> _Work required_:
I'd like every line in the following listing that holds "runs" copied.

> _Provided information_:
◇ ◇ ◇ ◇ ◇

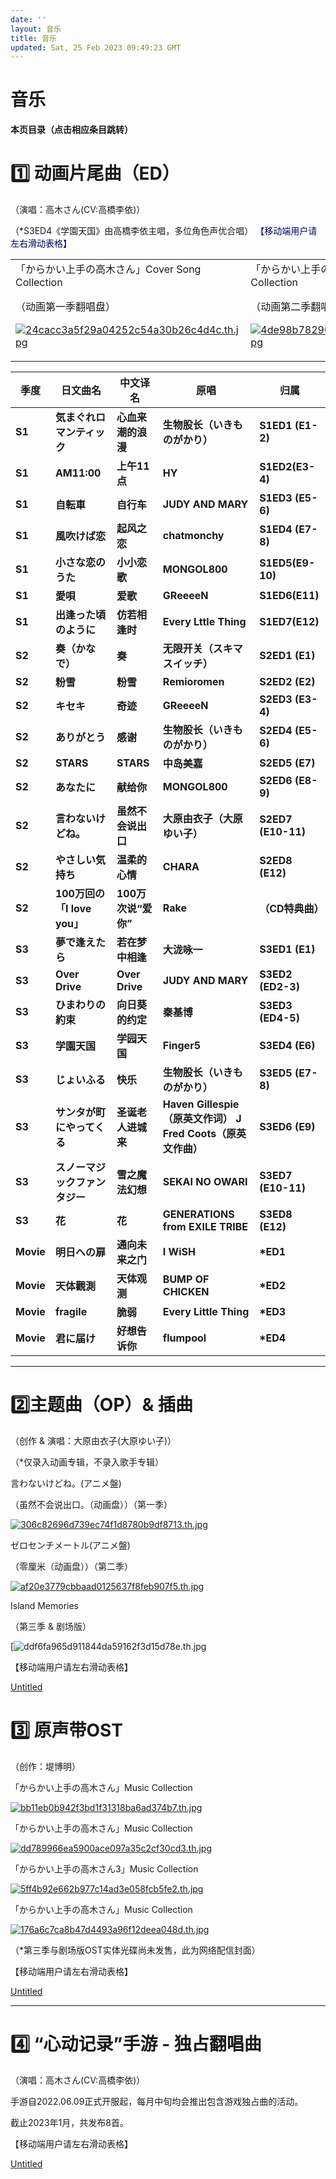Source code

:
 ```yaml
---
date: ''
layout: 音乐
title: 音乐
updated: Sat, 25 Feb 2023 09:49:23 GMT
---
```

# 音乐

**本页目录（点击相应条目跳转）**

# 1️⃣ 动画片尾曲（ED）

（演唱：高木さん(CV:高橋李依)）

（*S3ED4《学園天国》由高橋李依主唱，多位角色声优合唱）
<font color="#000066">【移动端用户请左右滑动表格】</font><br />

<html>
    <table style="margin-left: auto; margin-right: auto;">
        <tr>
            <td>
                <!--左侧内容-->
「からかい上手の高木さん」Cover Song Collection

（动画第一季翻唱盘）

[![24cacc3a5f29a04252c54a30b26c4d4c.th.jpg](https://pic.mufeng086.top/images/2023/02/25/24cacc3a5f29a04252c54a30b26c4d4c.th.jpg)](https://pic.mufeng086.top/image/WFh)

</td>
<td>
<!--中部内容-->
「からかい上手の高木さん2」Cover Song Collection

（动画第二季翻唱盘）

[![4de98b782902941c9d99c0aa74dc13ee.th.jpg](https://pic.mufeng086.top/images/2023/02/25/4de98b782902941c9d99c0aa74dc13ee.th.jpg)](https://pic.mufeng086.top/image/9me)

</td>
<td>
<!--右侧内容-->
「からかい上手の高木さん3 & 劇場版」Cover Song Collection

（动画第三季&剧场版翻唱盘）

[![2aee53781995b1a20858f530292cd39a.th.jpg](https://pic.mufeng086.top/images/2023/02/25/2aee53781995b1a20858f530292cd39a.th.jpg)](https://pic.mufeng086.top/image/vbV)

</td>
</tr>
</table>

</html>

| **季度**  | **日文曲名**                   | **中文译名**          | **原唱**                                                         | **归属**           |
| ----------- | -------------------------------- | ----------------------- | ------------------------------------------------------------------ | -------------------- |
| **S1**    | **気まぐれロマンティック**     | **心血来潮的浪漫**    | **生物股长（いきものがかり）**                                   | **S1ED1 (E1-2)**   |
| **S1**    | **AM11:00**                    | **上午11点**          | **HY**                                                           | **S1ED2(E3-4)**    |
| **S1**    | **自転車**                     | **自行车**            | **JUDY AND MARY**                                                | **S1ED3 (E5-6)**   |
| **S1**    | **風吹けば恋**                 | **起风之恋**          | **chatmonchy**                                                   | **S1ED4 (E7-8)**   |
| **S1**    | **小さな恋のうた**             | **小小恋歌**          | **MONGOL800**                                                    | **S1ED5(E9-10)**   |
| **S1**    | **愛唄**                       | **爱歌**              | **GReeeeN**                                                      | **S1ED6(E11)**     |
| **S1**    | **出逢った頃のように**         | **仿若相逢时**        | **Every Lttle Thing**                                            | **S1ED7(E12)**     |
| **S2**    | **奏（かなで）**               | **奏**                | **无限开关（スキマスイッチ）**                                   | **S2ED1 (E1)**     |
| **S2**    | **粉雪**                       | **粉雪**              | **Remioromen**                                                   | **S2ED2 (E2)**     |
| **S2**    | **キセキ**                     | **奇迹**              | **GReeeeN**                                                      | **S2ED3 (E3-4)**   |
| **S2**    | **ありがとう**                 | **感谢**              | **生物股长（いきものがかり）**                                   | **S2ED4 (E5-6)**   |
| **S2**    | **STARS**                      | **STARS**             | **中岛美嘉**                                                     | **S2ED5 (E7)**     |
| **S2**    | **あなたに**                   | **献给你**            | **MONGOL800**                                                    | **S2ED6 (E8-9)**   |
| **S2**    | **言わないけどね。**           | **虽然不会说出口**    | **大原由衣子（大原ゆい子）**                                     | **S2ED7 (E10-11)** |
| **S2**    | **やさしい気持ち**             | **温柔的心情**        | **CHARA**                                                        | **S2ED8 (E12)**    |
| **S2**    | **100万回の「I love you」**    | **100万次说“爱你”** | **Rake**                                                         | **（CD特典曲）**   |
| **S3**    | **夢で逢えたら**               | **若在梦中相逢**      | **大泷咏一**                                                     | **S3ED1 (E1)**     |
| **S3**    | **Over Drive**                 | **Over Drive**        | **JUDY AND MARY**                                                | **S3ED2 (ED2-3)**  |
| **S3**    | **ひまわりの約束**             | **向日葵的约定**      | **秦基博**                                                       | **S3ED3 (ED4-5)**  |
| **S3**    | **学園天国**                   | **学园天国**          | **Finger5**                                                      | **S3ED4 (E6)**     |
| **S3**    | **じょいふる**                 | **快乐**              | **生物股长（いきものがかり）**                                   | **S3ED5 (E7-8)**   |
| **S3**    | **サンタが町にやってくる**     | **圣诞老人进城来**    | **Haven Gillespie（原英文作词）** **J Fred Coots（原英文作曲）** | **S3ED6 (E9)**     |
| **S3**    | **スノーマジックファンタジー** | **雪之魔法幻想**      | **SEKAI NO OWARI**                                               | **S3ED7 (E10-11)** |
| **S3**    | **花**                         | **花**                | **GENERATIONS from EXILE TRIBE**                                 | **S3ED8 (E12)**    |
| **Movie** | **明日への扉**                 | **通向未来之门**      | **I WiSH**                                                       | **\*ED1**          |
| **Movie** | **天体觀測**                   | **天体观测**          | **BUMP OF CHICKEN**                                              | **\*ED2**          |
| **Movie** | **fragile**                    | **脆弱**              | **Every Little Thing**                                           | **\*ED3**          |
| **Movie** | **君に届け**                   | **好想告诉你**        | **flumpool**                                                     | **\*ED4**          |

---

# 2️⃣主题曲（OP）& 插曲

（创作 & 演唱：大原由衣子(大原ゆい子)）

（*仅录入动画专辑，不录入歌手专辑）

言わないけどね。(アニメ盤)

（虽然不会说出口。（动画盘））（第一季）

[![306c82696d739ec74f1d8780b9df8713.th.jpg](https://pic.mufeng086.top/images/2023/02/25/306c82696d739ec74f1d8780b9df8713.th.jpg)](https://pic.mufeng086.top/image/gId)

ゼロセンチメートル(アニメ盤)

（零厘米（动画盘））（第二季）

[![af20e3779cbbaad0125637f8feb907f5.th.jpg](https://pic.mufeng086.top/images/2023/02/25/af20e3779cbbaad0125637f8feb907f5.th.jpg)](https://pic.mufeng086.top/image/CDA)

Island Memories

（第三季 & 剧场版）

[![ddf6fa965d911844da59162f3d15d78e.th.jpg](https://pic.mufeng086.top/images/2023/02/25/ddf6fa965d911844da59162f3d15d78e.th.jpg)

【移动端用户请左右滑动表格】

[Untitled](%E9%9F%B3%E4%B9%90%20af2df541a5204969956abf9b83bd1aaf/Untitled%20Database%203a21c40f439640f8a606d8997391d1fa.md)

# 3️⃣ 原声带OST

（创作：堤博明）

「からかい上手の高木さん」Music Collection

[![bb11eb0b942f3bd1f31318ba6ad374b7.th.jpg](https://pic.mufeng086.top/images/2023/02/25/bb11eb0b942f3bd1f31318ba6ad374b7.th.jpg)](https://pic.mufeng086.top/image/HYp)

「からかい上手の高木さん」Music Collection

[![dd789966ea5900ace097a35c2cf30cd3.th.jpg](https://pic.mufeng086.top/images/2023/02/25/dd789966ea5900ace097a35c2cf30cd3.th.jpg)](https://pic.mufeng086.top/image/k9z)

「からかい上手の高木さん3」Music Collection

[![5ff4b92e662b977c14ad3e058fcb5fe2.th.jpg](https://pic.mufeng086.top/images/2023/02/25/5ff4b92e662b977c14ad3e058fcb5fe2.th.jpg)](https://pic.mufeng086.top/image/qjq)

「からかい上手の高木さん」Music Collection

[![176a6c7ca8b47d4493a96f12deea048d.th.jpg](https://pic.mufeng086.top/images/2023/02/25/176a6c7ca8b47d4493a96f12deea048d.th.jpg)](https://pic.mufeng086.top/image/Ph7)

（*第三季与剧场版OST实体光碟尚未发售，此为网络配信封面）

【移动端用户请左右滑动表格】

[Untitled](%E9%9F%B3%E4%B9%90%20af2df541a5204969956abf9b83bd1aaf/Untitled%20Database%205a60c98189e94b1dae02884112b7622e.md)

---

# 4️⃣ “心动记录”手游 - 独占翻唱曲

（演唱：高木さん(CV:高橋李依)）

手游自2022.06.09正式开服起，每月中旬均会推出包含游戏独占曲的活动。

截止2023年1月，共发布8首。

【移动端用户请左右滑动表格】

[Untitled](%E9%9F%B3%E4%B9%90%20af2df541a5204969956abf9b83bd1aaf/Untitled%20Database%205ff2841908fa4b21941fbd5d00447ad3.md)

◇ ◇ ◇ ◇ ◇

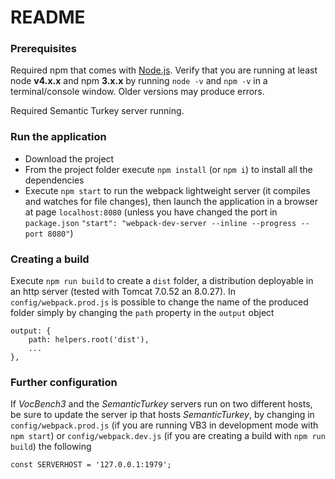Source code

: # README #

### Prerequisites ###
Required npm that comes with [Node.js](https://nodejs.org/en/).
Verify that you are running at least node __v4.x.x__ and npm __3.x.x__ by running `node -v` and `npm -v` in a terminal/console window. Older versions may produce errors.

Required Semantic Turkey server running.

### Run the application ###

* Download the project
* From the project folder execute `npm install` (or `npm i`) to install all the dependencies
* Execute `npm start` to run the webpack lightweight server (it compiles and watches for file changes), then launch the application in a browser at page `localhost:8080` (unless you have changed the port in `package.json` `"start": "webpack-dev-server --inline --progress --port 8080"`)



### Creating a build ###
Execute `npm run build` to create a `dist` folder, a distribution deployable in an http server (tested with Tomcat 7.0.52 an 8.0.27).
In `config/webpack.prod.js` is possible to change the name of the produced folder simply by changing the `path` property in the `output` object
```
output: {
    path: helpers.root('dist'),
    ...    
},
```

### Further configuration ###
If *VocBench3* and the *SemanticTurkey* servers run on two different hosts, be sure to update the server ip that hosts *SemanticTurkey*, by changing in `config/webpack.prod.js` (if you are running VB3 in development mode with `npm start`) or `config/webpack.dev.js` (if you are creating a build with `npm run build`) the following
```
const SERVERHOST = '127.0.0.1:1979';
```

◇ ◇ ◇ ◇ ◇

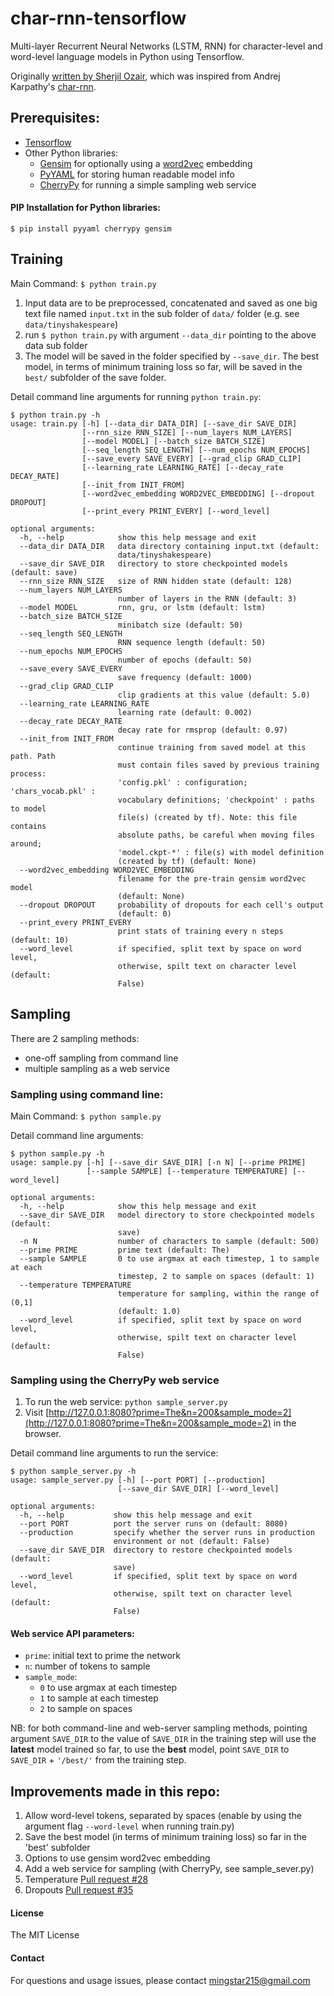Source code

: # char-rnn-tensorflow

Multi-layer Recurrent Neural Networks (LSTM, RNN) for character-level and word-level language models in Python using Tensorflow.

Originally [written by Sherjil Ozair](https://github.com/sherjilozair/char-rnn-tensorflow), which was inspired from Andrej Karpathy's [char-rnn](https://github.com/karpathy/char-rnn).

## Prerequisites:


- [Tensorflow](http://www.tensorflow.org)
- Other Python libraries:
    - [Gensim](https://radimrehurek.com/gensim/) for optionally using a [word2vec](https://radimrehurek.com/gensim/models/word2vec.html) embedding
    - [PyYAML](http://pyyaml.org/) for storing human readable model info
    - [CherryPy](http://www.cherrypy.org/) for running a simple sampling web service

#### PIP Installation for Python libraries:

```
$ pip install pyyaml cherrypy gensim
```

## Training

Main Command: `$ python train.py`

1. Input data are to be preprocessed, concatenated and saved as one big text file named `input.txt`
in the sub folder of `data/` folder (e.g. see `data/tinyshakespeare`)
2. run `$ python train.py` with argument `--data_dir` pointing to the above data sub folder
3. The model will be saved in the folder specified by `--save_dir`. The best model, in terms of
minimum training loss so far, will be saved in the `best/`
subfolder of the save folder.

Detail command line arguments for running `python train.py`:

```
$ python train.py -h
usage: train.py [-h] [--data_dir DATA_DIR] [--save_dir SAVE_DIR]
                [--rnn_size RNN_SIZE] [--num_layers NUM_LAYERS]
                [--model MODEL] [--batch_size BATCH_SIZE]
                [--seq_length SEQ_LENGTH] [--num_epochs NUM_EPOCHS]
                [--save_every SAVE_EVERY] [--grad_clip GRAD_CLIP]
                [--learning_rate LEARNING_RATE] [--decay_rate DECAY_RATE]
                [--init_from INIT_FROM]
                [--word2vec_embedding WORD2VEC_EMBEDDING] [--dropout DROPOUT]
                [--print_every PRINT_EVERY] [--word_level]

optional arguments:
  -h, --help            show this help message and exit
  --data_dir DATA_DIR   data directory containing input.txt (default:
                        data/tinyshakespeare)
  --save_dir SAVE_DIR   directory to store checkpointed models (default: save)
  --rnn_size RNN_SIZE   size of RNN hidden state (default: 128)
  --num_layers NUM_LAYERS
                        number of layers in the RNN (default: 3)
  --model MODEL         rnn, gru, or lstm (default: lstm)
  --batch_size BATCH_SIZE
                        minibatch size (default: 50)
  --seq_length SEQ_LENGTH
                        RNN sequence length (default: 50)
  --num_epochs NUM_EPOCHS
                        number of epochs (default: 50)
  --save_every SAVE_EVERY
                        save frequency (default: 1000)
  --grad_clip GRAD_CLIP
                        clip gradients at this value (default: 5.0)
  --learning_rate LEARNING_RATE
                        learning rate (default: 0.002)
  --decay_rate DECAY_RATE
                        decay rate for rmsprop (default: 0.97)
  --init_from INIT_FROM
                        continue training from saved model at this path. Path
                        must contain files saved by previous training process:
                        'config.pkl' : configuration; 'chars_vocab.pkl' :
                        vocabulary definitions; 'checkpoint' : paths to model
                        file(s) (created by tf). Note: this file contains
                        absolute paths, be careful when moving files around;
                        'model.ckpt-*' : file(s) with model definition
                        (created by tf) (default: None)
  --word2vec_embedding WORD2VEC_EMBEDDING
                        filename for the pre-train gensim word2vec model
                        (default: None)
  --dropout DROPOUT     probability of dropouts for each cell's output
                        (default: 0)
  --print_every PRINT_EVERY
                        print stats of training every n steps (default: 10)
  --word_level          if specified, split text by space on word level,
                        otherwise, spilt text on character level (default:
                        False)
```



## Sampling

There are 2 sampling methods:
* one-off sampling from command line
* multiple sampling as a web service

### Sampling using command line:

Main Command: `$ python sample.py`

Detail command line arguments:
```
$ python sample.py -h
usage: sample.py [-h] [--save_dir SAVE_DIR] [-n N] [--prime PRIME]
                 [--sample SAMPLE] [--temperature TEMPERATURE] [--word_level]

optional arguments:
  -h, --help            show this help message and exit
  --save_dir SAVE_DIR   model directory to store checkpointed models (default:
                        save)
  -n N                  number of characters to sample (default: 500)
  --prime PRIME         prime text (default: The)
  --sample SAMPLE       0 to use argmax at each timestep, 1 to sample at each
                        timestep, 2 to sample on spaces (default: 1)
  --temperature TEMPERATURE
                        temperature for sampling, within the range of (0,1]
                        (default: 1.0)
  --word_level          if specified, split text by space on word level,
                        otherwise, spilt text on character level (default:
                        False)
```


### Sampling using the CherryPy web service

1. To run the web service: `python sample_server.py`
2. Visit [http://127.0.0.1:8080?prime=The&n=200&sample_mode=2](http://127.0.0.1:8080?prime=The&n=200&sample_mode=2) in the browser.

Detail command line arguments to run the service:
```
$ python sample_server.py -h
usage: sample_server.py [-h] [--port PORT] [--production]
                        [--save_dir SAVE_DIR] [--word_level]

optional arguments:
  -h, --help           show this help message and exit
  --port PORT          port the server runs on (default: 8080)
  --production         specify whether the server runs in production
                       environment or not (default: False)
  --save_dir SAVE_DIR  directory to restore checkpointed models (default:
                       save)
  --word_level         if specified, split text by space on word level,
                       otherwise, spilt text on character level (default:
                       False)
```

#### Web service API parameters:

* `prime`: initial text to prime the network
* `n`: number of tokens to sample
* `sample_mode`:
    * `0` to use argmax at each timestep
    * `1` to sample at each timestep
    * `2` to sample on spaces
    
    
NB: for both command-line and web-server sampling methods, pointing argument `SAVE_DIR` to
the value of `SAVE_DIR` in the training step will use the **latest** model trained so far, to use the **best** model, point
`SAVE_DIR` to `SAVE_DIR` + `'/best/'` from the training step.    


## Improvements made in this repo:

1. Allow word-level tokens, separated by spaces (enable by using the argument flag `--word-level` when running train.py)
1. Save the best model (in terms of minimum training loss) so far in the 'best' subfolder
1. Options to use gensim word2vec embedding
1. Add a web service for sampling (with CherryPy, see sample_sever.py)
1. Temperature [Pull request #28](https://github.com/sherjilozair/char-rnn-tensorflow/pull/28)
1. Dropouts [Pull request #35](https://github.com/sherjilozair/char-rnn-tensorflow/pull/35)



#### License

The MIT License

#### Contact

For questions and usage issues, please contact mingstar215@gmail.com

◇ ◇ ◇ ◇ ◇

> _Your solution_:
  --port PORT          port the server runs on (default: 8080)
  --production         specify whether the server runs in production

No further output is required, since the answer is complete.